Смущенный Лейрис прервал свое выступление и началась пьеса. После нее Померан прорвался на сцену и объявил, что творец эпохального прорыва в искусстве, Исидор Изу, соблаговолит разъяснить свои теории и прочитать буквенные стихи. Изу вышел вперед: большая часть аудитории покинула зал, несколько человек остались.

Таким образом Изу впервые попал в газеты – и не без успеха. Первая полоса ежедневной левой газеты Combat пестрела заголовком «ЛЕТТРИСТЫ СОРВАЛИ ЛЕКЦИЮ О ТРИСТАНЕ ТЦАРЕ». Возрастающая известность вызвала рост числа его последователей – и по этой причине, утверждал Изу, Галлимар предложил контракт. Но, судя по слухам, Галлимар сделал это из-за того, что последователи Изу пригрозили поджечь его издательский офис – хотя такие слухи только придавали огоньку. Спустя шесть месяцев после прибытия в Париж неизвестно кем, Изу вошел в моду.




УТВЕРДИВШИСЬ

Утвердившись на максимуме еще до выхода своей первой книги, Изу начал брать эксклюзивные интервью у светил литературного Парижа: у Андре Жида, Франсуа Мориака и других. Содержание этих бесед никак не устраивало потенциальных публикаторов, так что Изу основал свой печатный орган – La Dictature lettrisme («Леттристская диктатура»), которого хоть и хватило на один номер, но он положил начало многим леттристским изданиям.

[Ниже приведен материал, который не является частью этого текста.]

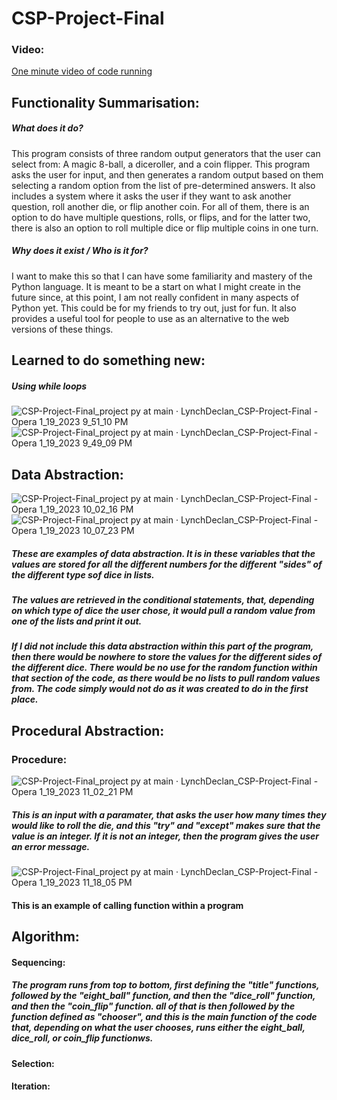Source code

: # CSP-Project-Final
### Video:
<a href="https://drive.google.com/file/d/12zqncOgtF-f5BnLrTTTSoqKS2aWKUcOL/view">One minute video of code running</a>
## Functionality Summarisation:
##### What does it do?
This program consists of three random output generators that the user can select from: A magic 8-ball, a diceroller, and a coin flipper.
This program asks the user for input, and then generates a random output based on them selecting a random option from the list of pre-determined answers. It also includes a system where it asks the user if they want to ask another question, roll another die, or flip another coin. For all of them, there is an option to do have multiple questions, rolls, or flips, and for the latter two, there is also an option to roll multiple dice or flip multiple coins in one turn.
##### Why does it exist / Who is it for?
I want to make this so that I can have some familiarity and mastery of the Python language. It is meant to be a start on what I might create in the future since, at this point, I am not really confident in many aspects of Python yet. This could be for my friends to try out, just for fun. It also provides a useful tool for people to use as an alternative to the web versions of these things. 
## Learned to do something new: 
##### Using while loops
![CSP-Project-Final_project py at main · LynchDeclan_CSP-Project-Final - Opera 1_19_2023 9_51_10 PM](https://user-images.githubusercontent.com/89731702/213534009-4ee4fc0d-ade4-475b-a4a2-1b63d407cac6.png)
![CSP-Project-Final_project py at main · LynchDeclan_CSP-Project-Final - Opera 1_19_2023 9_49_09 PM](https://user-images.githubusercontent.com/89731702/213534038-deecd426-1e76-4e50-b658-d870491b0dcb.png)
## Data Abstraction:
![CSP-Project-Final_project py at main · LynchDeclan_CSP-Project-Final - Opera 1_19_2023 10_02_16 PM](https://user-images.githubusercontent.com/89731702/213536007-3e149e53-814c-44ce-af62-9afbe207b547.png)
![CSP-Project-Final_project py at main · LynchDeclan_CSP-Project-Final - Opera 1_19_2023 10_07_23 PM](https://user-images.githubusercontent.com/89731702/213536962-bc762086-3dad-4d1f-a2b5-b116333ac03d.png)
##### These are examples of data abstraction. It is in these variables that the values are stored for all the different numbers for the different "sides" of the different type sof dice in lists.
##### The values are retrieved in the conditional statements, that, depending on which type of dice the user chose, it would pull a random value from one of the lists and print it out.
##### If I did not include this data abstraction within this part of the program, then there would be nowhere to store the values for the different sides of the different dice. There would be no use for the random function within that section of the code, as there would be no lists to pull random values from. The code simply would not do as it was created to do in the first place.
## Procedural Abstraction:
### Procedure:
![CSP-Project-Final_project py at main · LynchDeclan_CSP-Project-Final - Opera 1_19_2023 11_02_21 PM](https://user-images.githubusercontent.com/89731702/213547580-27a741ee-4386-4379-853f-31985970be5a.png)
##### This is an input with a paramater, that asks the user how many times they would like to roll the die, and this "try" and "except" makes sure that the value is an integer. If it is not an integer, then the program gives the user an error message.
![CSP-Project-Final_project py at main · LynchDeclan_CSP-Project-Final - Opera 1_19_2023 11_18_05 PM](https://user-images.githubusercontent.com/89731702/213550806-09e92f57-21ae-4e1a-a974-1b933069174e.png)
#### This is an example of calling function within a program
## Algorithm:
#### Sequencing:
##### The program runs from top to bottom, first defining the "title" functions, followed by the "eight_ball" function, and then the "dice_roll" function, and then the "coin_flip" function. all of that is then followed by the function defined as "chooser", and this is the main function of the code that, depending on what the user chooses, runs either the eight_ball, dice_roll, or coin_flip functionws.
#### Selection:

#### Iteration:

Сегодня можно вальяжно поглядывать на такое название как на ребяческую выходку или посчитать это неостроумной мегаломанией. В 1946 году это пугало. Каждый день газеты печатали разоблачительные истории о французах, переходивших на сторону нацистов, репортажи о немыслимых нацистских преступлениях, донесения с нюрнбергских заседаний – в этом контексте выставление напоказ слова «диктатура» было еще хуже, чем панковское прославление свастики, а ведь суть была та же. Провокация Изу была способом привлечь внимание; это был аргумент, что в мире, принимаемом без вопросов, одна диктатура сменяет другую; это свидетельствовало о подлинном кокетстве с фашистским упразднением границ. Результатом стала возросшая известность, и полку адептов прибыло.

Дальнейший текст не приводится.